Much research on the theoretical basis of GP has grown out of John Holland's
original schema theorem for genetic algorithms (GA), which attempted to explain
the efficacy of genetic search by appealing to this notion of building blocks,
or \emph{schemata}, and showing that genetic search will tend to search parts
of the search-space that contain promising schemata. Many attempts to analyse
the efficacy (or otherwise) of GP have centred around ``porting'' Holland's
schema theorem from the world of fixed-length bit-string genomes to the
variable-length tree genomes of GP, and the core of the book is devoted to an
analysis of various schema theories, which attempt to model the dynamics of GP.
This treatment starts off with an introduction to Price's theorem, which lies
at the heart of any theoretical analysis of genetic populations in both biology
and in simulated evolution, and uses this as a basis to explain GA schema
theory. GA-schema theory is then generalised to GP with an exposition of the
work of Koza, Altenburg, O'Reilly and Whigham, on what the authors refer to as
component-based schema theories.
The authors' real interest, however, lies with more modern approaches which
view schemata as subsets of the search-space, rather than components of the
genome.

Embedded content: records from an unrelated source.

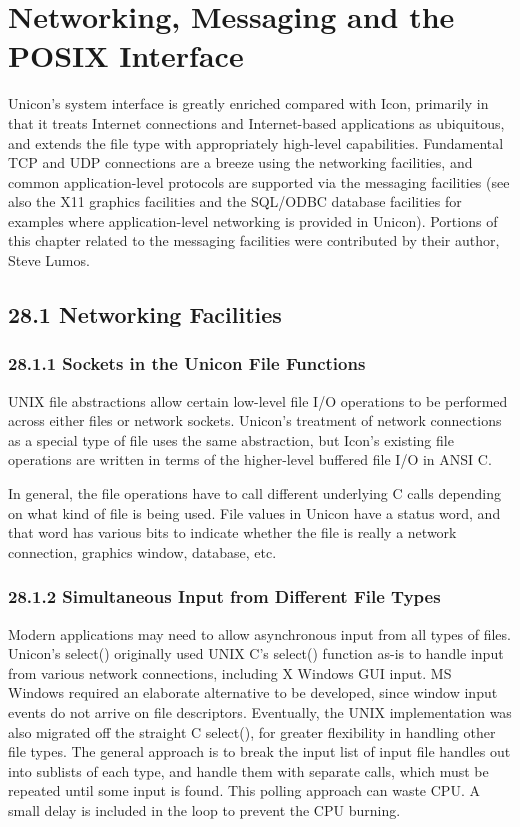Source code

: \chapter{Networking, Messaging and the POSIX Interface}

Unicon's system interface is greatly enriched compared with Icon,
primarily in that it treats Internet connections and Internet-based
applications as ubiquitous, and extends the file type with
appropriately high-level capabilities.  Fundamental TCP and UDP
connections are a breeze using the networking facilities, and common
application-level protocols are supported via the messaging facilities
(see also the X11 graphics facilities and the SQL/ODBC database
facilities for examples where application-level networking is provided
in Unicon). Portions of this chapter related to the messaging
facilities were contributed by their author, Steve Lumos.

\section[28.1 Networking Facilities]{28.1 Networking Facilities}

\subsection[28.1.1 Sockets in the Unicon File Functions]{28.1.1 Sockets in the Unicon File Functions}

UNIX file abstractions allow certain low-level file I/O
operations to be performed across either files or network sockets.
Unicon's treatment of network connections as a special type of file
uses the same abstraction, but Icon's existing file operations are
written in terms of the higher-level buffered file I/O in ANSI C.

In general, the file operations have to call different underlying C calls 
depending on what kind of file is being used.  File values in Unicon
have a status word, and that word has various bits to indicate whether
the file is really a network connection, graphics window, database, etc.

\subsection[28.1.2 Simultaneous Input from Different File Types]{28.1.2 Simultaneous Input from Different File Types}

Modern applications may need to allow asynchronous input from all
types of files. Unicon's select() originally used UNIX C's select()
function as-is to handle input from various network connections,
including X Windows GUI input.  MS Windows required an elaborate
alternative to be developed, since window input events do not
arrive on file descriptors.  Eventually, the UNIX implementation
was also migrated off the straight C select(), for greater flexibility
in handling other file types.  The general approach is to break the
input list of input file handles out into sublists of each type, and
handle them with separate calls, which must be repeated until some
input is found.  This polling approach can waste CPU. A small delay
is included in the loop to prevent the CPU burning.


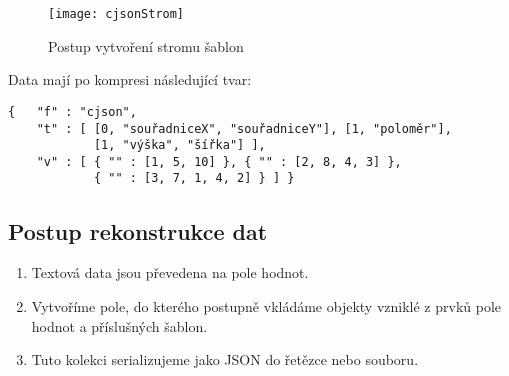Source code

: \begin{figure}[!htb]
\centering
\texttt{[image: cjsonStrom]}
\caption{Postup vytvoření stromu šablon}
\label{cjsonKonstrukceStromu}
\end{figure}

\newpage
Data mají po kompresi následující tvar:

\begin{verbatim}
{   "f" : "cjson",
    "t" : [ [0, "souřadniceX", "souřadniceY"], [1, "poloměr"],
            [1, "výška", "šířka"] ],
    "v" : [ { "" : [1, 5, 10] }, { "" : [2, 8, 4, 3] },
            { "" : [3, 7, 1, 4, 2] } ] }
\end{verbatim}

\subsection{Postup rekonstrukce dat}
\begin{enumerate}
\item Textová data jsou převedena na pole hodnot.
\item Vytvoříme pole, do kterého postupně vkládáme objekty vzniklé z prvků pole hodnot a příslušných šablon.
\item Tuto kolekci serializujeme jako JSON do řetězce nebo souboru.
\end{enumerate}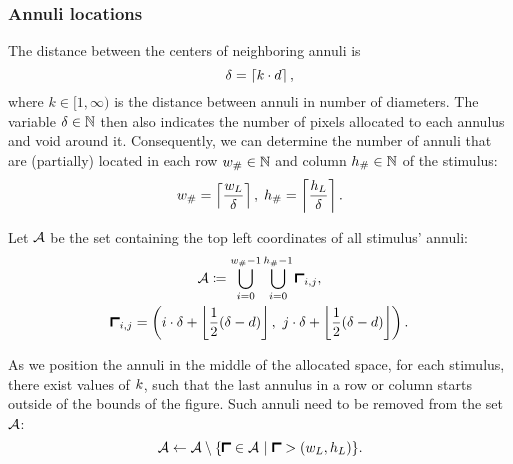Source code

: \subsubsection{Annuli locations}
\label{sec:annuli-locations}

The distance between the centers of neighboring annuli is
\begin{equation}
    \delta = \left\lceil k \cdot d \right\rceil,
\end{equation}
where $k \in [1, \infty)$ is the distance between annuli in number of diameters.
The variable $\delta \in \mathbb{N}$ then also indicates the number of pixels allocated to each annulus and void around it. Consequently, we can determine the number of annuli that are (partially) located in each row $w_{\#} \in \mathbb{N}$ and column $h_{\#} \in \mathbb{N}$ of the stimulus:
\begin{equation}
    w_{\#} = \left\lceil \frac{w_L}{\delta} \right\rceil, \;
    h_{\#} = \left\lceil \frac{h_L}{\delta} \right\rceil. 
\end{equation}

Let $\mathcal{A}$ be the set containing the top left coordinates of all stimulus' annuli:
\begin{equation}
\begin{gathered}
    \annuliset  \coloneqq \bigcup_{i = 0}^{\repsinrow - 1} \bigcup_{i = 0}^{\repsincol - 1}
    \annstart_{i, j}, \\
    \annstart_{i, j} = \left( 
        i \cdot \anndist + \floor{ \frac{1}{2} (\anndist - \diam) }, \ 
        j \cdot \anndist + \floor{ \frac{1}{2} (\anndist - \diam) }
    \right).
\end{gathered}
\end{equation}

As we position the annuli in the middle of the allocated space, for each stimulus, there exist values of $k$, such that the last annulus in a row or column starts outside of the bounds of the figure. Such annuli need to be removed from the set $\mathcal{A}$:
\begin{equation}
    \annuliset \leftarrow \annuliset \setminus \{ \annstart \in \annuliset \ | \ \annstart > (\fullwidth, \fullheight) \}.
\end{equation}
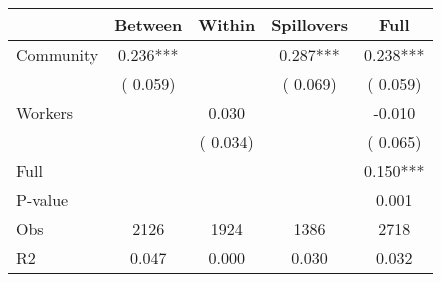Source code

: 
\begin{tabular}{l*{4}{c}}\hline&\multicolumn{1}{c}{Between}&\multicolumn{1}{c}{Within}&\multicolumn{1}{c}{Spillovers}&\multicolumn{1}{c}{Full}\\ \hline
 Community             &              0.236***      &                                               &        0.287*** &         0.238***                            \\ 
                               &        (       0.059)           &                                       &       (       0.069)     &      (       0.059)                                           \\ 
 Workers       &                                               &        0.030    &                                &            -0.010                            \\ 
                               &                                               & (       0.034)                  &                                        &      (       0.065)                                           \\ 
\hline                                                                                                                                                                                                                                            
 Full                  &                                               &                                               &                                        &             0.150***                                     \\ 
 P-value               &                                               &                                               &                                        &             0.001                                           \\ 
 Obs                   &               2126               &       1924                       &       1386                &              2718                                               \\ 
 R2                    &                      0.047              &              0.000                      &              0.030               &                     0.032                                              \\ 
\hline \end{tabular}                                                                                                                                                                                                              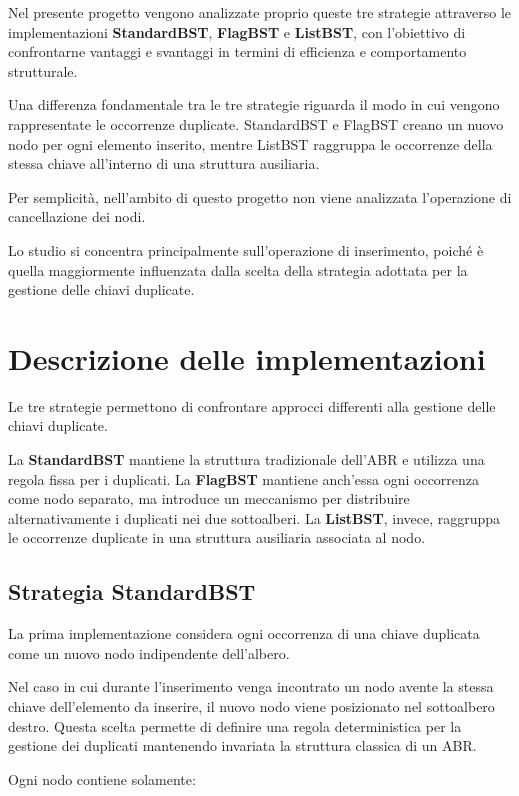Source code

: \documentclass[a4paper,12pt]{article}
\begin{document}
Nel presente progetto vengono analizzate proprio queste tre strategie attraverso le implementazioni \textbf{StandardBST}, \textbf{FlagBST} e \textbf{ListBST}, con l'obiettivo di confrontarne vantaggi e svantaggi in termini di efficienza e comportamento strutturale.

Una differenza fondamentale tra le tre strategie riguarda il modo in cui vengono rappresentate le occorrenze duplicate. StandardBST e FlagBST creano un nuovo nodo per ogni elemento inserito, mentre ListBST raggruppa le occorrenze della stessa chiave all'interno di una struttura ausiliaria.

Per semplicità, nell'ambito di questo progetto non viene analizzata l'operazione di cancellazione dei nodi.

Lo studio si concentra principalmente sull'operazione di inserimento, poiché è quella maggiormente influenzata dalla scelta della strategia adottata per la gestione delle chiavi duplicate.

\section{Descrizione delle implementazioni}

Le tre strategie permettono di confrontare approcci differenti alla gestione delle chiavi duplicate.

La \textbf{StandardBST} mantiene la struttura tradizionale dell'ABR e utilizza una regola fissa per i duplicati. La \textbf{FlagBST} mantiene anch'essa ogni occorrenza come nodo separato, ma introduce un meccanismo per distribuire alternativamente i duplicati nei due sottoalberi. La \textbf{ListBST}, invece, raggruppa le occorrenze duplicate in una struttura ausiliaria associata al nodo.

\subsection{Strategia StandardBST}

La prima implementazione considera ogni occorrenza di una chiave duplicata come un nuovo nodo indipendente dell'albero.

Nel caso in cui durante l'inserimento venga incontrato un nodo avente la stessa chiave dell'elemento da inserire, il nuovo nodo viene posizionato nel sottoalbero destro. Questa scelta permette di definire una regola deterministica per la gestione dei duplicati mantenendo invariata la struttura classica di un ABR.

Ogni nodo contiene solamente:
\end{document}
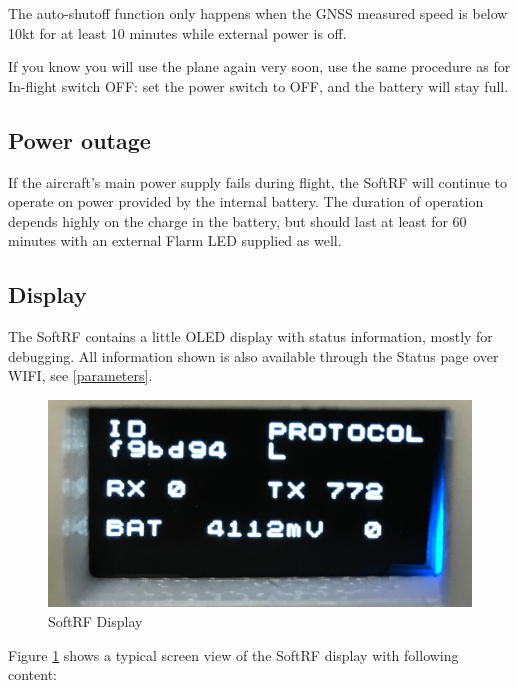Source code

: \documentclass[11pt,a4paper]{article}
\begin{document}
The auto-shutoff function only happens when the GNSS measured speed is below 10kt for at least 10 minutes while external power is off.

If you know you will use the plane again very soon, use the same procedure as for In-flight switch OFF: set the power switch to OFF, and the battery will stay full.

\subsection{Power outage}
If the aircraft's main power supply fails during flight, the SoftRF will continue to operate on power provided by the internal battery. The duration of operation depends highly on the charge in the battery, but should last at least for 60 minutes with an external Flarm LED supplied as well.

\begin{center}
\end{center}

\subsection{Display}
The SoftRF contains a little OLED display with status information, mostly for debugging. All information shown is also available through the Status page over WIFI, see \ref{parameters}.

\begin{figure}[h]
\centering
\includegraphics[scale=.1]{display.jpg}
\caption{SoftRF Display}\label{display}
\end{figure}\FloatBarrier

Figure \ref{display} shows a typical screen view of the SoftRF display with following content:
\end{document}
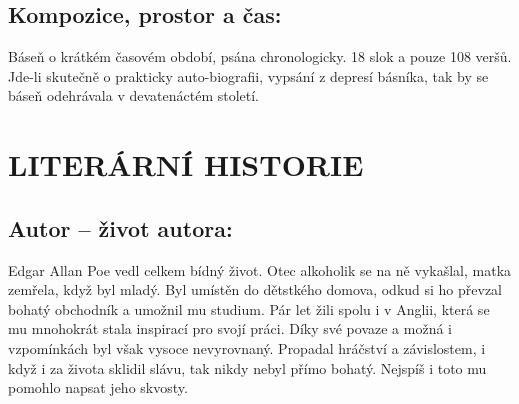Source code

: \documentclass{extarticle} %
\begin{document}
\subsection*{Kompozice, prostor a čas:}
\noindent 
Báseň o krátkém časovém období, psána chronologicky. 18 slok a pouze 108 veršů. Jde-li skutečně o prakticky auto-biografii, vypsání z depresí básníka, tak by se báseň odehrávala v devatenáctém století.


\section*{LITERÁRNÍ HISTORIE}





\subsection*{Autor {\ssmall -- život autora:}}
\noindent 
Edgar Allan Poe vedl celkem bídný život. Otec alkoholik se na ně vykašlal, matka zemřela, když byl mladý. Byl umístěn do dětstkého domova, odkud si ho převzal bohatý obchodník a umožnil mu studium. Pár let žili spolu i v Anglii, která se mu mnohokrát stala inspirací pro svojí práci. Díky své povaze a možná i vzpomínkách byl však vysoce nevyrovnaný. Propadal hráčství a závislostem, i když i za života sklidil slávu, tak nikdy nebyl přímo bohatý. Nejspíš i toto mu pomohlo napsat jeho skvosty.
\end{document}
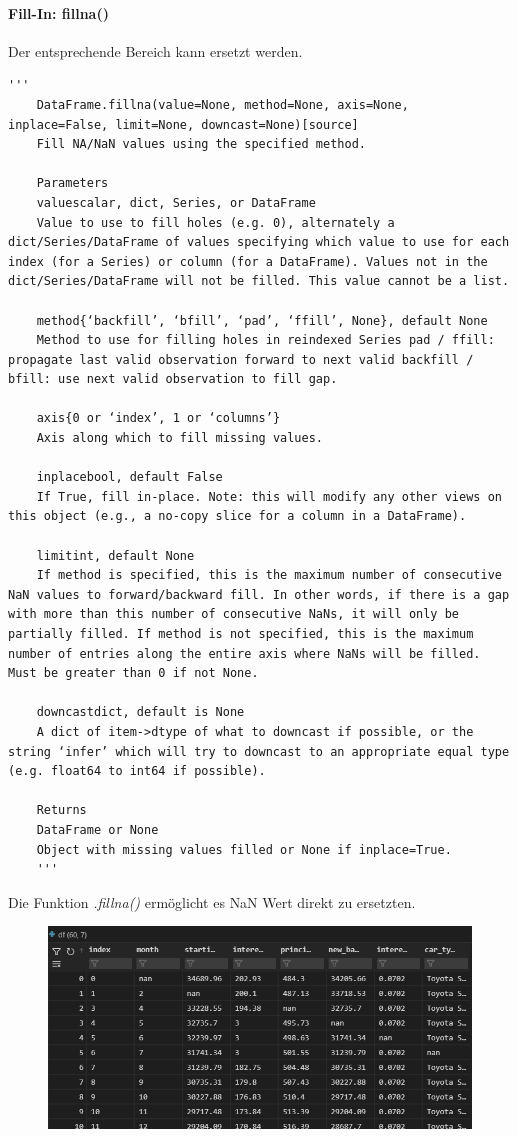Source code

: \paragraph{Fill-In: fillna()} Der entsprechende Bereich kann ersetzt werden.
\begin{lstlisting}[style=Python]
	'''
	DataFrame.fillna(value=None, method=None, axis=None, inplace=False, limit=None, downcast=None)[source]
	Fill NA/NaN values using the specified method.
	
	Parameters
	valuescalar, dict, Series, or DataFrame
	Value to use to fill holes (e.g. 0), alternately a dict/Series/DataFrame of values specifying which value to use for each index (for a Series) or column (for a DataFrame). Values not in the dict/Series/DataFrame will not be filled. This value cannot be a list.
	
	method{‘backfill’, ‘bfill’, ‘pad’, ‘ffill’, None}, default None
	Method to use for filling holes in reindexed Series pad / ffill: propagate last valid observation forward to next valid backfill / bfill: use next valid observation to fill gap.
	
	axis{0 or ‘index’, 1 or ‘columns’}
	Axis along which to fill missing values.
	
	inplacebool, default False
	If True, fill in-place. Note: this will modify any other views on this object (e.g., a no-copy slice for a column in a DataFrame).
	
	limitint, default None
	If method is specified, this is the maximum number of consecutive NaN values to forward/backward fill. In other words, if there is a gap with more than this number of consecutive NaNs, it will only be partially filled. If method is not specified, this is the maximum number of entries along the entire axis where NaNs will be filled. Must be greater than 0 if not None.
	
	downcastdict, default is None
	A dict of item->dtype of what to downcast if possible, or the string ‘infer’ which will try to downcast to an appropriate equal type (e.g. float64 to int64 if possible).
	
	Returns
	DataFrame or None
	Object with missing values filled or None if inplace=True.
	'''
\end{lstlisting}
Die Funktion \textit{.fillna()} ermöglicht es \gls{NaN} Wert direkt zu ersetzten.
\begin{figure}[H]
	\centering
	\includegraphics[scale = 0.8]{attachment/chapter_4/Scc012}
\end{figure}
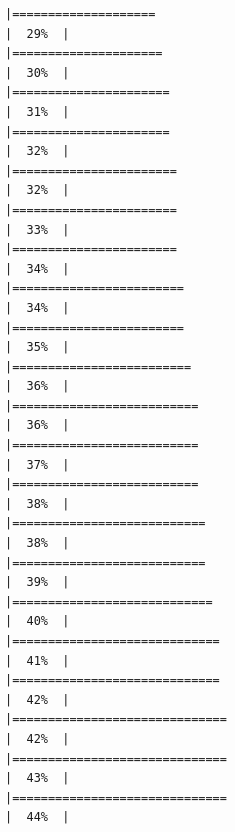 \documentclass[
]{book}
\begin{document}
\begin{verbatim}
|====================                                                  |  29%  |                                                                              |=====================                                                 |  30%  |                                                                              |======================                                                |  31%  |                                                                              |======================                                                |  32%  |                                                                              |=======================                                               |  32%  |                                                                              |=======================                                               |  33%  |                                                                              |=======================                                               |  34%  |                                                                              |========================                                              |  34%  |                                                                              |========================                                              |  35%  |                                                                              |=========================                                             |  36%  |                                                                              |==========================                                            |  36%  |                                                                              |==========================                                            |  37%  |                                                                              |==========================                                            |  38%  |                                                                              |===========================                                           |  38%  |                                                                              |===========================                                           |  39%  |                                                                              |============================                                          |  40%  |                                                                              |=============================                                         |  41%  |                                                                              |=============================                                         |  42%  |                                                                              |==============================                                        |  42%  |                                                                              |==============================                                        |  43%  |                                                                              |==============================                                        |  44%  |                                                                              
\end{verbatim}
\end{document}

They briefly review the work of Rosca before proceeding to an overview
of their own work, in which they use non-``standard'' GP operators (1-point
crossover) designed to make the dynamics more transparent, and are able to
provide a lower-bound on the expected number of instances of a given schema in
the next generation.
Attention is then turned to so-called ``Exact'' Schema Theorems, which take
into account schema-creation and are able calculate the probability
distribution for the number of matches of a given schema, rather than simply
the expected value. The work of Stephens and Waelbroeck on exact schema
theories of GAs is reviewed, and the authors show how this can be applied to
GP.
The success of a theory can only be measured in its ability to illuminate our
understanding of the domain in question, and the authors do not neglect to
apply all of this theorising back to real-world questions. An entire chapter
is dedicated to applying schema theory in order understand issues such as
effective fitness landscapes (which can be used to explain how attractors can
exist in the search-space even with a constant fitness function), operator
biases (e.g. does use of a particular operator favour some solutions over
others?), whether building-blocks actually exist in GP, and the use of theory
to guide the design of new GP strategies.
The remainder of the book deals mainly with an analysis of the performance of
genetic-programming compared with other search methods, using a combination of
theoretical reasoning and empirical investigation. Chapters seven and eight
consider the space of all possible programs, and the distribution of
high-fitness solutions within this space as a function of program size. This
forms the basis of a comparison between genetic-programming and random search.
Chapters nine and ten look at two common benchmark problems for GP: the Santa
Fe ant trail and the MAX problem and show how theory can illustrate why GP
performs relatively poorly compared to other search techniques on these
problems. The book concludes with a section on convergence and bloat and
demonstrates that theory offers new insights into both, and how the two might
be interrelated.
I came to this book from an engineering perspective as a GP practitioner
interested in practical issues such as which cross-over operator was most
applicable for my problem. Whilst this book did not offer any clear-cut
answers, this is a reflection of the fact that there are no clear-cut answers,
yet. What the book does succeed in doing is providing an illuminating overview
of the body of work which will, in time, come to provide a theoretical
foundation, and accurate prescriptions, for all of the ad-hoc tweaks and
adjustments that we make in practise.